### Task
What is the number of lines in these entries that contain "values"? State it alone.

<<<<

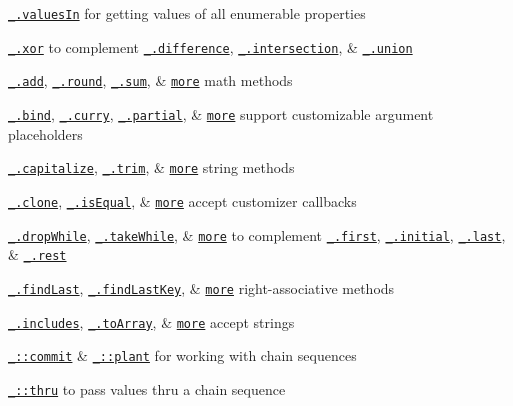 \begin{DoxyItemize}
\item \href{https://lodash.com/docs#valuesIn}{\tt \+\_\+.\+values\+In} for getting values of all enumerable properties
\item \href{https://lodash.com/docs#xor}{\tt \+\_\+.\+xor} to complement \href{https://lodash.com/docs#difference}{\tt \+\_\+.\+difference}, \href{https://lodash.com/docs#intersection}{\tt \+\_\+.\+intersection}, \& \href{https://lodash.com/docs#union}{\tt \+\_\+.\+union}
\item \href{https://lodash.com/docs#add}{\tt \+\_\+.\+add}, \href{https://lodash.com/docs#round}{\tt \+\_\+.\+round}, \href{https://lodash.com/docs#sum}{\tt \+\_\+.\+sum}, \& \href{https://lodash.com/docs}{\tt more} math methods
\item \href{https://lodash.com/docs#bind}{\tt \+\_\+.\+bind}, \href{https://lodash.com/docs#curry}{\tt \+\_\+.\+curry}, \href{https://lodash.com/docs#partial}{\tt \+\_\+.\+partial}, \& \href{https://lodash.com/docs}{\tt more} support customizable argument placeholders
\item \href{https://lodash.com/docs#capitalize}{\tt \+\_\+.\+capitalize}, \href{https://lodash.com/docs#trim}{\tt \+\_\+.\+trim}, \& \href{https://lodash.com/docs}{\tt more} string methods
\item \href{https://lodash.com/docs#clone}{\tt \+\_\+.\+clone}, \href{https://lodash.com/docs#isEqual}{\tt \+\_\+.\+is\+Equal}, \& \href{https://lodash.com/docs}{\tt more} accept customizer callbacks
\item \href{https://lodash.com/docs#dropWhile}{\tt \+\_\+.\+drop\+While}, \href{https://lodash.com/docs#takeWhile}{\tt \+\_\+.\+take\+While}, \& \href{https://lodash.com/docs}{\tt more} to complement \href{https://lodash.com/docs#first}{\tt \+\_\+.\+first}, \href{https://lodash.com/docs#initial}{\tt \+\_\+.\+initial}, \href{https://lodash.com/docs#last}{\tt \+\_\+.\+last}, \& \href{https://lodash.com/docs#rest}{\tt \+\_\+.\+rest}
\item \href{https://lodash.com/docs#findLast}{\tt \+\_\+.\+find\+Last}, \href{https://lodash.com/docs#findLastKey}{\tt \+\_\+.\+find\+Last\+Key}, \& \href{https://lodash.com/docs}{\tt more} right-\/associative methods
\item \href{https://lodash.com/docs#includes}{\tt \+\_\+.\+includes}, \href{https://lodash.com/docs#toArray}{\tt \+\_\+.\+to\+Array}, \& \href{https://lodash.com/docs}{\tt more} accept strings
\item \href{https://lodash.com/docs#prototype-commit}{\tt \+\_\+\+::commit} \& \href{https://lodash.com/docs#prototype-plant}{\tt \+\_\+\+::plant} for working with chain sequences
\item \href{https://lodash.com/docs#thru}{\tt \+\_\+\+::thru} to pass values thru a chain sequence
\end{DoxyItemize}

>>>>

### Your response
2